O levantamento se propõe a analisar municípios brasileiros com mais de 100 mil habitantes, com base em indicadores de criminalidade e segurança pública.

Foto: Divulgação / Prefeitura de Luís Eduardo Magalhães
Na Bahia, o ranking é liderado por Vitória da Conquista, seguida por Luís Eduardo Magalhães, Itabuna, Alagoinhas e Barreiras. Porto Seguro aparece em décimo lugar, com uma taxa superior a 60 homicídios por 100 mil habitantes.
Para o secretário de Segurança e Trânsito de Luís Eduardo Magalhães, João Paulo, o bom desempenho é resultado da gestão integrada entre o governo municipal e as forças de segurança.
“Acredito que essa conquista é fruto da forma com que o prefeito trata a segurança pública no município. Ele tem a consciência de que a tarefa policial é técnica e nos dá carta branca para combater o crime em suas diversas frentes, seja na proteção à população ou nos crimes de trânsito”, disse o secretário.
Já o prefeito Junior Marabá (PP) ressaltou o compromisso da gestão com políticas públicas voltadas à prevenção da violência e valorização da segurança cidadã. “É um orgulho estar com mais este destaque, principalmente em um tema tão sensível como a segurança pública. É um indicativo de que estamos no caminho certo”, afirmou o gestor.
O Anuário Cidades Mais Seguras do Brasil informou que usa como principal indicador a taxa de homicídios por 100 mil habitantes, com base em dados do IBGE e do Sistema de Informação sobre Mortalidade (SIM), do Ministério da Saúde.
O estado da Bahia ficou como o segundo estado mais perigoso do Brasil durante o ano de 2023. Segundo dados do Anuário Cidades Mais Seguras, baseados em dados do Instituo Brasileiro de Geografia e Estatística (IBGE) e do Ministério da Saúde, o estado registrou 47,8 assassinatos a cada 100 mil habitantes ao longo do ano passado, perdendo apenas para o Amapá, que ficou com 67,9 mortes.

No levantamento publicado no ano passado, analisando o período de 2022, a Bahia liderou as estatísticas, sendo o estado mais perigoso do Brasil. No período, a região 46,3 assassinatos a cada 100 mil habitantes, superando o Amapá que, na época, havia ficado com 46,2.
Entre as cidades capitais, Salvador também ocupa as primeiras colocações no quesito de perigo. A capital baiana ficou como o terceiro município com mais assassinatos a cada 100 mil habitantes, com 63,4. Os índices soteropolitanos perderam para Recife (66,1) e Macapá (71,3).

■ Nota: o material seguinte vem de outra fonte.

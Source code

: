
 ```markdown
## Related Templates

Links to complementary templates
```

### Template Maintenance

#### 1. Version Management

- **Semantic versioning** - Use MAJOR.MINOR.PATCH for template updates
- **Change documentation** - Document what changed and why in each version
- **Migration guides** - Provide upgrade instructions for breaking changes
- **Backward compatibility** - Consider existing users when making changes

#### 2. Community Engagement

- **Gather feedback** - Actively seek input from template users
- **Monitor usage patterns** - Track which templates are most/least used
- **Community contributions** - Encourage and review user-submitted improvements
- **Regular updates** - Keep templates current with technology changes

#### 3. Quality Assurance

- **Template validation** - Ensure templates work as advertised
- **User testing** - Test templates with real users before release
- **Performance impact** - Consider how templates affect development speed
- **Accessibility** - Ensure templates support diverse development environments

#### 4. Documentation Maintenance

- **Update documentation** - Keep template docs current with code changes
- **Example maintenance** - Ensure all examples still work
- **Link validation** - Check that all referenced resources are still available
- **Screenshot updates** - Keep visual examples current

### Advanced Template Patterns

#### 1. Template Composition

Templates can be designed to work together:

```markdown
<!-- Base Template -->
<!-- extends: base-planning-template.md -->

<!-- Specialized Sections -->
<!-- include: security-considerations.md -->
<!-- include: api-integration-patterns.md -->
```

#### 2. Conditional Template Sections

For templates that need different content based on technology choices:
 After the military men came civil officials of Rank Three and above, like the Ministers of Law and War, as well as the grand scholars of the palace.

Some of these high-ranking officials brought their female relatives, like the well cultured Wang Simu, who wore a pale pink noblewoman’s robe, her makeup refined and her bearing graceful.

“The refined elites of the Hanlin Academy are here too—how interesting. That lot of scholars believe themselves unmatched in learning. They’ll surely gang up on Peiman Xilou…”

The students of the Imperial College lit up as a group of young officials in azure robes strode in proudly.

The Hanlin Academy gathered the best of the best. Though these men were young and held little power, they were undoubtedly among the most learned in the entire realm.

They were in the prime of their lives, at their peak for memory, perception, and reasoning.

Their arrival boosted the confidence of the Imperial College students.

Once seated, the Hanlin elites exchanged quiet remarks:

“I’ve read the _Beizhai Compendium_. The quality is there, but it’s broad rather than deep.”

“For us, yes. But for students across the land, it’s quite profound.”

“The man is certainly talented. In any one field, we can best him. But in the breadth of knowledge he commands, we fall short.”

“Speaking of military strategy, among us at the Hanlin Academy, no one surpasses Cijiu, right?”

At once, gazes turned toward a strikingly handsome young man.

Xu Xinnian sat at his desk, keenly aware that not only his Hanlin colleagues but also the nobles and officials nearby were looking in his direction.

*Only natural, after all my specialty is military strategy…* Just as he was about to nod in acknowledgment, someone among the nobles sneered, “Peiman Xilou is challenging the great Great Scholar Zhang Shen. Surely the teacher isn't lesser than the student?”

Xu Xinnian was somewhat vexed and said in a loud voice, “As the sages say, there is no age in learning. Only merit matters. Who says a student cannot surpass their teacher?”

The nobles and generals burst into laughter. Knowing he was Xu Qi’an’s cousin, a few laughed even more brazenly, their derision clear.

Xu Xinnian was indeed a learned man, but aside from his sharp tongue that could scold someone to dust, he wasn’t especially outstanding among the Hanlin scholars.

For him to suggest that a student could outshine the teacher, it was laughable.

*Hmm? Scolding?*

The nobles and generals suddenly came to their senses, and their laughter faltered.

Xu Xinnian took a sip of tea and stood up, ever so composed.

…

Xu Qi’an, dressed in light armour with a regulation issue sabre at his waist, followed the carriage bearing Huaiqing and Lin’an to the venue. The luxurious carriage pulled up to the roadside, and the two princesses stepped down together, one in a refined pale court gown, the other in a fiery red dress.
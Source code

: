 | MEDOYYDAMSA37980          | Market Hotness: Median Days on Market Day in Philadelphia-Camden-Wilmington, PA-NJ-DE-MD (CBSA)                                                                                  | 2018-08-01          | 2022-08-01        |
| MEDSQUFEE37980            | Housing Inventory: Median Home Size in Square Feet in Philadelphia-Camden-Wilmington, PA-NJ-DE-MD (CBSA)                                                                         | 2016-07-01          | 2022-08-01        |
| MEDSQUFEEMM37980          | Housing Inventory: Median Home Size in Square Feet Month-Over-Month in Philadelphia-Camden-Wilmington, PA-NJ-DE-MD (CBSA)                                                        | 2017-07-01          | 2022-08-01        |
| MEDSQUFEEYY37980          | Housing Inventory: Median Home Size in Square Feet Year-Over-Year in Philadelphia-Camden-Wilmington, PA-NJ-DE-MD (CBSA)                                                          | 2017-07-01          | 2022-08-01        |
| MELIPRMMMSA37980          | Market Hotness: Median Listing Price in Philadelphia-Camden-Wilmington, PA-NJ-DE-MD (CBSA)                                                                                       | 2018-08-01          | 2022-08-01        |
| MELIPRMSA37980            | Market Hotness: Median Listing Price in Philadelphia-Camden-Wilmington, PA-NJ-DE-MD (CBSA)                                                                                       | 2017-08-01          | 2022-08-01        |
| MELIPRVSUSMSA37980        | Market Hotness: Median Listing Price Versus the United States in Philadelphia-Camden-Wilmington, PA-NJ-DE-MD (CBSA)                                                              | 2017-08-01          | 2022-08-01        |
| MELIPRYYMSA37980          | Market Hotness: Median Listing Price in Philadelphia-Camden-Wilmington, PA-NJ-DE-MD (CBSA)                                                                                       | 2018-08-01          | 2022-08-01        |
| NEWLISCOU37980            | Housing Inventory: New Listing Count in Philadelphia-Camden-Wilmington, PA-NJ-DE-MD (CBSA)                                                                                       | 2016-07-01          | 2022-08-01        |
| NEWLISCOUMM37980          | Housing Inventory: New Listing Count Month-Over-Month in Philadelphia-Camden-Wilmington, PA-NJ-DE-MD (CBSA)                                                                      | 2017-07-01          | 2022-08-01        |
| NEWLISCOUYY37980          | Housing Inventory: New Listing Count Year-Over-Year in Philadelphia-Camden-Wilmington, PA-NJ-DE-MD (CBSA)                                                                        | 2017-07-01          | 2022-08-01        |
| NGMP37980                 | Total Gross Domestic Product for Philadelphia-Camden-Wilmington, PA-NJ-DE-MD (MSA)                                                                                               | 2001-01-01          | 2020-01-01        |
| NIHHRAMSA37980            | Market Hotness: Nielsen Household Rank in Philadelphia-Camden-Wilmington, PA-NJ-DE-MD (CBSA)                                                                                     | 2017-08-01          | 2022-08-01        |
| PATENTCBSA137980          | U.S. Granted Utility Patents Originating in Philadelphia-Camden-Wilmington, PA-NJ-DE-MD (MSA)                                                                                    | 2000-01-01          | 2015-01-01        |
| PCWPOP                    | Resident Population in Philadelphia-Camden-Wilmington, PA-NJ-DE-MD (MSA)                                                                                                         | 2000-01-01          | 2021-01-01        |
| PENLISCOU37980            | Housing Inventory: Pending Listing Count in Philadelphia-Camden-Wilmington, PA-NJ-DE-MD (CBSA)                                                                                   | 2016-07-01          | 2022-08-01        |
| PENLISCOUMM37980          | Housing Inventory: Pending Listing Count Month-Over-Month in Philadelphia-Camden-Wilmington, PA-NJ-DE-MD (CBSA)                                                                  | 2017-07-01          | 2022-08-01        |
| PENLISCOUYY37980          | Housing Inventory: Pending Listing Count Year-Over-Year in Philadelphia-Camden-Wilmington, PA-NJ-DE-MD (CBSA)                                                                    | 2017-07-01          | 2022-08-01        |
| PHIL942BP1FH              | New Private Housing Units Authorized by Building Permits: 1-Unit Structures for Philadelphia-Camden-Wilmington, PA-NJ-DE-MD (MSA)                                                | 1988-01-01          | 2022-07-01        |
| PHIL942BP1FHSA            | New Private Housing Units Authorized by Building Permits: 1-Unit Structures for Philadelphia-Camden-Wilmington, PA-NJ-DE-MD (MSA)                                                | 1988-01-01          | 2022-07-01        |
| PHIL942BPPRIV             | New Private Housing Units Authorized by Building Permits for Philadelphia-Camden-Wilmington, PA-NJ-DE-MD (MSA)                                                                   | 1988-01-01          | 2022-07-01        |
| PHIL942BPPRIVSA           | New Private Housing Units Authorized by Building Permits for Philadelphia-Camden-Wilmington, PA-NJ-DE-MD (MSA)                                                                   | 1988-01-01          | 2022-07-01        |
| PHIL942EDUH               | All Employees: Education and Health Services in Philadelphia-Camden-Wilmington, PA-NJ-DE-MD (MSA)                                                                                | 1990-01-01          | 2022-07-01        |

Especificando agora apenas na Bahia, Vitória da Conquista foi considerado o município mais seguro do estado, considerando apenas as cidades com mais de 100 mil habitantes. A Suíça baiana registrou 27 assassinatos por 100 mil habitantes. Atrás do município, aparece Alagoinhas (31,1) e Paulo Afonso (36,4). Salvador ocupou a 8ª posição.

METODOLOGIA
O anuário 2024 Cidades Mais Seguras do Brasil é fundamentado em dados do Instituto Brasileiro de Geografia e Estatística (IBGE) e da Secretaria de Vigilância em Saúde e Ambiente SVSA, do Ministério da Saúde.
O principal indicador utilizado para classificar as cidades foi a quantidade de assassinatos por 100 mil habitantes. Segundo a pesquisa, a utilização desse indicador permite ajustar os números absolutos de homicídios pelo tamanho da população, facilitando análises comparativas e a formulação de políticas públicas eficazes.
Para calcular o índice, foram analisados os dados de todos os 1,5 milhões de óbitos ocorridos em 2023 no Brasil, conforme o Painel de Monitoramento da Mortalidade da SVSA.
No SIM são inseridos os detalhes de todos os atestados de óbito no Brasil, sendo as informações de responsabilidade do médico que emite o laudo. Após o preenchimento, o documento é encaminhado para os Cartórios de Registro Civil. As Secretarias Estaduais de Saúde são encarregadas de coletar essas informações junto aos estabelecimentos de saúde e cartórios, enviando posteriormente para o Ministério da Saúde via SIM.